Matching Display of Digital Switch Button to Actual Position

I completed a garage door project that determines the status of the door and open/close it via Blynk. Works great and will publish. My wife (yea… I know…blame the wife…it’s never me :wink:) has a tendency to click things on her iPhone by accident. To prevent accidental garage door openings or closings I put a ‘lockout’ on a digital switch button. So, to open/close the door you must first press on your phone the unlock button (a digital push button in switch mode) that activates (closes) a relay and then another digital button (in push mode) to activate another relay that will open/close the door. When the door starts to open (or close) my code opens the lockout relay to reactivate the lock.
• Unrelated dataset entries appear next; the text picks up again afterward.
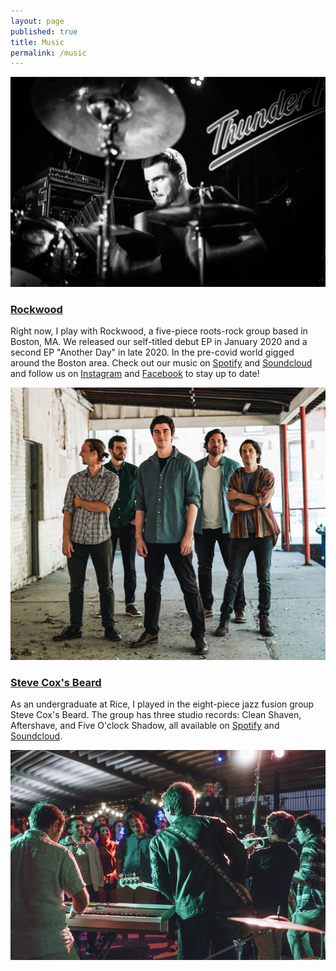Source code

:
 ```yaml
---
layout: page
published: true
title: Music
permalink: /music
---
```


![drums1](/images/drums1.jpg)

### [Rockwood](https://www.rockwoodtheband.com)
Right now, I play with Rockwood, a five-piece roots-rock group based in Boston, MA. We released our self-titled debut EP in January 2020 and a second EP "Another Day" in late 2020. In the pre-covid world gigged around the Boston area. Check out our music on [Spotify](https://open.spotify.com/artist/24mfBSKbHHz9RwrWZupJGC) and [Soundcloud](https://www.soundcloud.com/rockwoodtheband/) and follow us on [Instagram](https://www.instagram.com/rockwoodtheband/) and [Facebook](https://www.facebook.com/rockwoodtheband/) to stay up to date!

![rockwood](/images/rw1.jpg)

### [Steve Cox's Beard](https://soundcloud.com/stevecoxsbeard)
As an undergraduate at Rice, I played in the eight-piece jazz fusion group Steve Cox's Beard. The group has three studio records: Clean Shaven, Aftershave, and Five O'clock Shadow, all available on [Spotify](https://open.spotify.com/artist/35ICIVtb8HVfaIOvZ6uStL) and  [Soundcloud](https://www.soundcloud.com/stevecoxsbeard/).

![scb](/images/scb1.jpg)

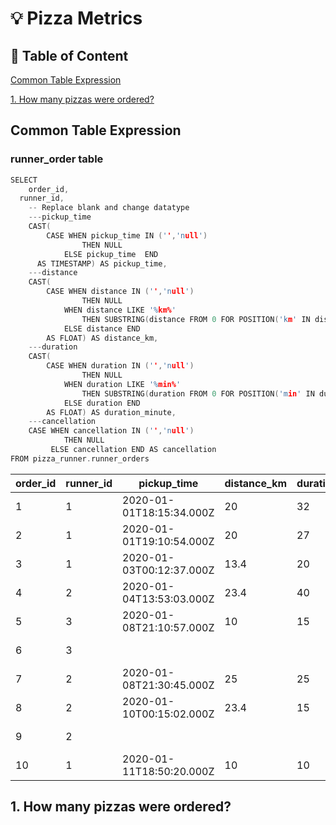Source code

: # :bulb: Pizza Metrics
## :triangular_flag_on_post: Table of Content
[Common Table Expression](#common-table-expression)

[1. How many pizzas were ordered?](#1-how-many-pizzas-were-ordered)

## Common Table Expression
### runner_order table
```c
SELECT
	order_id,
  runner_id,
    -- Replace blank and change datatype
    ---pickup_time
    CAST(
     	CASE WHEN pickup_time IN ('','null')
      			THEN NULL
      		ELSE pickup_time  END
      AS TIMESTAMP) AS pickup_time,
    ---distance
	CAST(
     	CASE WHEN distance IN ('','null')
       			THEN NULL
      		WHEN distance LIKE '%km%'
       			THEN SUBSTRING(distance FROM 0 FOR POSITION('km' IN distance))
            ELSE distance END
       	AS FLOAT) AS distance_km,
    ---duration
	CAST(
      	CASE WHEN duration IN ('','null')
      			THEN NULL
      		WHEN duration LIKE '%min%'
      			THEN SUBSTRING(duration FROM 0 FOR POSITION('min' IN duration))
      		ELSE duration END
      	AS FLOAT) AS duration_minute,
    ---cancellation
	CASE WHEN cancellation IN ('','null')
    		THEN NULL
         ELSE cancellation END AS cancellation
FROM pizza_runner.runner_orders
```

| order_id | runner_id | pickup_time              | distance_km | duration_minute | cancellation            |
| -------- | --------- | ------------------------ | ----------- | --------------- | ----------------------- |
| 1        | 1         | 2020-01-01T18:15:34.000Z | 20          | 32              |                         |
| 2        | 1         | 2020-01-01T19:10:54.000Z | 20          | 27              |                         |
| 3        | 1         | 2020-01-03T00:12:37.000Z | 13.4        | 20              |                         |
| 4        | 2         | 2020-01-04T13:53:03.000Z | 23.4        | 40              |                         |
| 5        | 3         | 2020-01-08T21:10:57.000Z | 10          | 15              |                         |
| 6        | 3         |                          |             |                 | Restaurant Cancellation |
| 7        | 2         | 2020-01-08T21:30:45.000Z | 25          | 25              |                         |
| 8        | 2         | 2020-01-10T00:15:02.000Z | 23.4        | 15              |                         |
| 9        | 2         |                          |             |                 | Customer Cancellation   |
| 10       | 1         | 2020-01-11T18:50:20.000Z | 10          | 10              |                         |


## 1. How many pizzas were ordered?
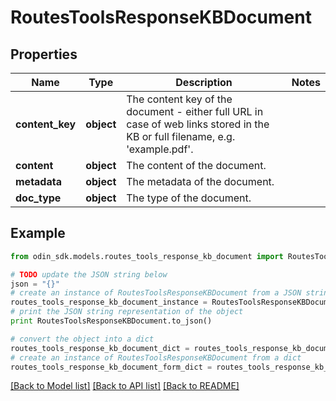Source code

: # RoutesToolsResponseKBDocument


## Properties

Name | Type | Description | Notes
------------ | ------------- | ------------- | -------------
**content_key** | **object** | The content key of the document - either full URL in case of web links stored in the KB or full filename, e.g. &#39;example.pdf&#39;. | 
**content** | **object** | The content of the document. | 
**metadata** | **object** | The metadata of the document. | 
**doc_type** | **object** | The type of the document. | 

## Example

```python
from odin_sdk.models.routes_tools_response_kb_document import RoutesToolsResponseKBDocument

# TODO update the JSON string below
json = "{}"
# create an instance of RoutesToolsResponseKBDocument from a JSON string
routes_tools_response_kb_document_instance = RoutesToolsResponseKBDocument.from_json(json)
# print the JSON string representation of the object
print RoutesToolsResponseKBDocument.to_json()

# convert the object into a dict
routes_tools_response_kb_document_dict = routes_tools_response_kb_document_instance.to_dict()
# create an instance of RoutesToolsResponseKBDocument from a dict
routes_tools_response_kb_document_form_dict = routes_tools_response_kb_document.from_dict(routes_tools_response_kb_document_dict)
```
[[Back to Model list]](../README.md#documentation-for-models) [[Back to API list]](../README.md#documentation-for-api-endpoints) [[Back to README]](../README.md)



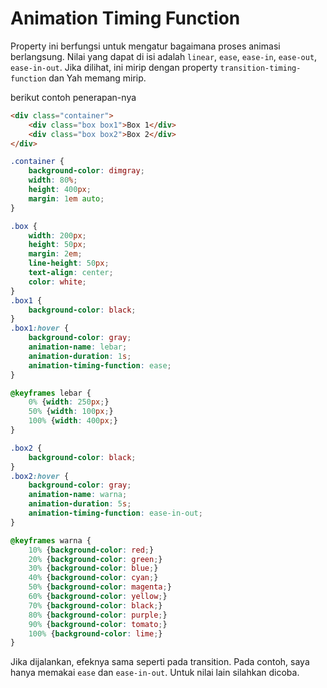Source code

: # Animation Timing Function

Property ini berfungsi untuk mengatur bagaimana proses animasi berlangsung. Nilai yang dapat di isi adalah `linear`, `ease`, `ease-in`, `ease-out`, `ease-in-out`. Jika dilihat, ini mirip dengan property `transition-timing-function` dan Yah memang mirip.

berikut contoh penerapan-nya

```html
<div class="container">
    <div class="box box1">Box 1</div>
    <div class="box box2">Box 2</div>
</div>
```

```css
.container {
    background-color: dimgray;
    width: 80%;
    height: 400px;
    margin: 1em auto;
}

.box {
    width: 200px;
    height: 50px;
    margin: 2em;
    line-height: 50px;
    text-align: center;
    color: white;
}
.box1 {
    background-color: black;
}
.box1:hover {
    background-color: gray;
    animation-name: lebar;
    animation-duration: 1s;
    animation-timing-function: ease;
}

@keyframes lebar {
    0% {width: 250px;}
    50% {width: 100px;}
    100% {width: 400px;}
}

.box2 {
    background-color: black;
}
.box2:hover {
    background-color: gray;
    animation-name: warna;
    animation-duration: 5s;
    animation-timing-function: ease-in-out;
}

@keyframes warna {
    10% {background-color: red;}
    20% {background-color: green;}
    30% {background-color: blue;}
    40% {background-color: cyan;}
    50% {background-color: magenta;}
    60% {background-color: yellow;}
    70% {background-color: black;}
    80% {background-color: purple;}
    90% {background-color: tomato;}
    100% {background-color: lime;}
}
```

Jika dijalankan, efeknya sama seperti pada transition. Pada contoh, saya hanya memakai `ease` dan `ease-in-out`. Untuk nilai lain silahkan dicoba.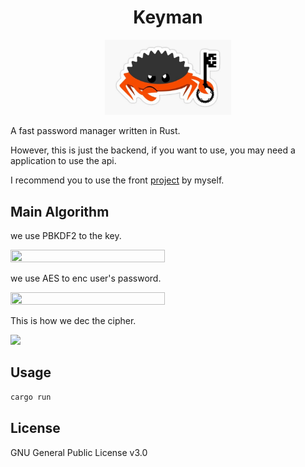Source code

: <h1 align="center"> Keyman </h1>
<p align="center">
    <img src="./doc/rust_key.jpg" width=40% height=40%/>
</p>

A fast password manager written in Rust.

However, this is just the backend, if you want to use, you may need a application to use the api.

I recommend you to use the front [project](https://github.com/Jacen-cpu/keyman-front) by myself. 

## Main Algorithm

we use PBKDF2 to the key.<br/>

<img src="https://www.waysoahc.xyz/demo_slides/keyman/assets/gen.jpg" width=70% height=70% />

we use AES to enc user's password.

<img src="https://www.waysoahc.xyz/demo_slides/keyman/assets/enc.jpg" width=70% height=70% />

This is how we dec the cipher.

<img src="https://www.waysoahc.xyz/demo_slides/keyman/assets/dec.jpg" />

## Usage
```rust
cargo run
```

## License

GNU General Public License v3.0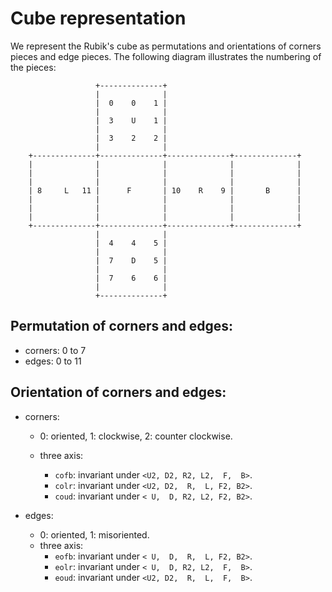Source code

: # Cube representation

We represent the Rubik's cube as permutations and orientations of corners pieces and edge pieces.
The following diagram illustrates the numbering of the pieces:

```
                   +--------------+
                   |              |
                   |  0    0    1 |
                   |              |
                   |  3    U    1 |
                   |              |
                   |  3    2    2 |
                   |              |
    +--------------+--------------+--------------+--------------+
    |              |              |              |              |
    |              |              |              |              |
    |              |              |              |              |
    | 8     L   11 |      F       | 10    R    9 |       B      |
    |              |              |              |              |
    |              |              |              |              |
    |              |              |              |              |
    +--------------+--------------+--------------+--------------+
                   |              |
                   |  4    4    5 |
                   |              |
                   |  7    D    5 |
                   |              |
                   |  7    6    6 |
                   |              |
                   +--------------+
```

## Permutation of corners and edges:

- corners: 0 to 7
- edges: 0 to 11

## Orientation of corners and edges:

- corners:
    - 0: oriented, 1: clockwise, 2: counter clockwise.
    
    - three axis:
        - `cofb`: invariant under `<U2, D2, R2, L2,  F,  B>`.
        - `colr`: invariant under `<U2, D2,  R,  L, F2, B2>`.
        - `coud`: invariant under `< U,  D, R2, L2, F2, B2>`.


- edges:
    - 0: oriented, 1: misoriented.
    - three axis:
        - `eofb`: invariant under `< U,  D,  R,  L, F2, B2>`.
        - `eolr`: invariant under `< U,  D, R2, L2,  F,  B>`.
        - `eoud`: invariant under `<U2, D2,  R,  L,  F,  B>`.
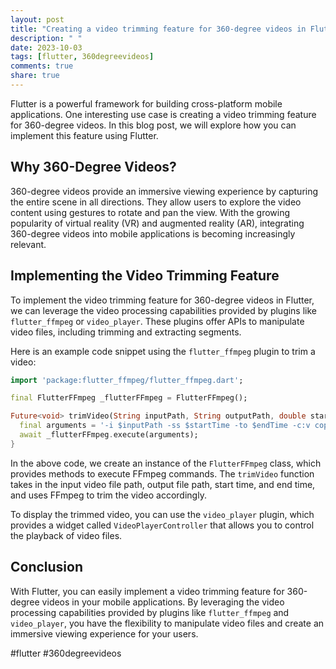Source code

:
 ```yaml
---
layout: post
title: "Creating a video trimming feature for 360-degree videos in Flutter"
description: " "
date: 2023-10-03
tags: [flutter, 360degreevideos]
comments: true
share: true
---
```


Flutter is a powerful framework for building cross-platform mobile applications. One interesting use case is creating a video trimming feature for 360-degree videos. In this blog post, we will explore how you can implement this feature using Flutter.

## Why 360-Degree Videos?

360-degree videos provide an immersive viewing experience by capturing the entire scene in all directions. They allow users to explore the video content using gestures to rotate and pan the view. With the growing popularity of virtual reality (VR) and augmented reality (AR), integrating 360-degree videos into mobile applications is becoming increasingly relevant.

## Implementing the Video Trimming Feature

To implement the video trimming feature for 360-degree videos in Flutter, we can leverage the video processing capabilities provided by plugins like `flutter_ffmpeg` or `video_player`. These plugins offer APIs to manipulate video files, including trimming and extracting segments.

Here is an example code snippet using the `flutter_ffmpeg` plugin to trim a video:

```dart
import 'package:flutter_ffmpeg/flutter_ffmpeg.dart';

final FlutterFFmpeg _flutterFFmpeg = FlutterFFmpeg();

Future<void> trimVideo(String inputPath, String outputPath, double startTime, double endTime) async {
  final arguments = '-i $inputPath -ss $startTime -to $endTime -c:v copy -c:a copy $outputPath';
  await _flutterFFmpeg.execute(arguments);
}
```

In the above code, we create an instance of the `FlutterFFmpeg` class, which provides methods to execute FFmpeg commands. The `trimVideo` function takes in the input video file path, output file path, start time, and end time, and uses FFmpeg to trim the video accordingly.

To display the trimmed video, you can use the `video_player` plugin, which provides a widget called `VideoPlayerController` that allows you to control the playback of video files.

## Conclusion

With Flutter, you can easily implement a video trimming feature for 360-degree videos in your mobile applications. By leveraging the video processing capabilities provided by plugins like `flutter_ffmpeg` and `video_player`, you have the flexibility to manipulate video files and create an immersive viewing experience for your users.

#flutter #360degreevideos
Here’s the problem, abeit a minor one. After opening/closing the door the display on the lockout button on my Blynk app does not match up with the actual position of the relay. I’ve tried Blynk.syncAll() with no success. It seems as if the commands available are focused of the button being a virtual pin
Any ideas ?

If by your statement you mean that you are using direct pin control from the widget, then yes… what you see is what you get.

If you wish to have colour and/or label changes, or even button/slider state or status feedback, based on other inputs, then you need to be using virtual pins, Blynk.setProperty(vPin, “property”, value) and Blynk.virtualWrite(vPin, value) commands, and write your code accordingly.

Post up your code so we can assist more.

Thanks. That is what I thought was needed. I was hoping there was a command that I missed in the Docs.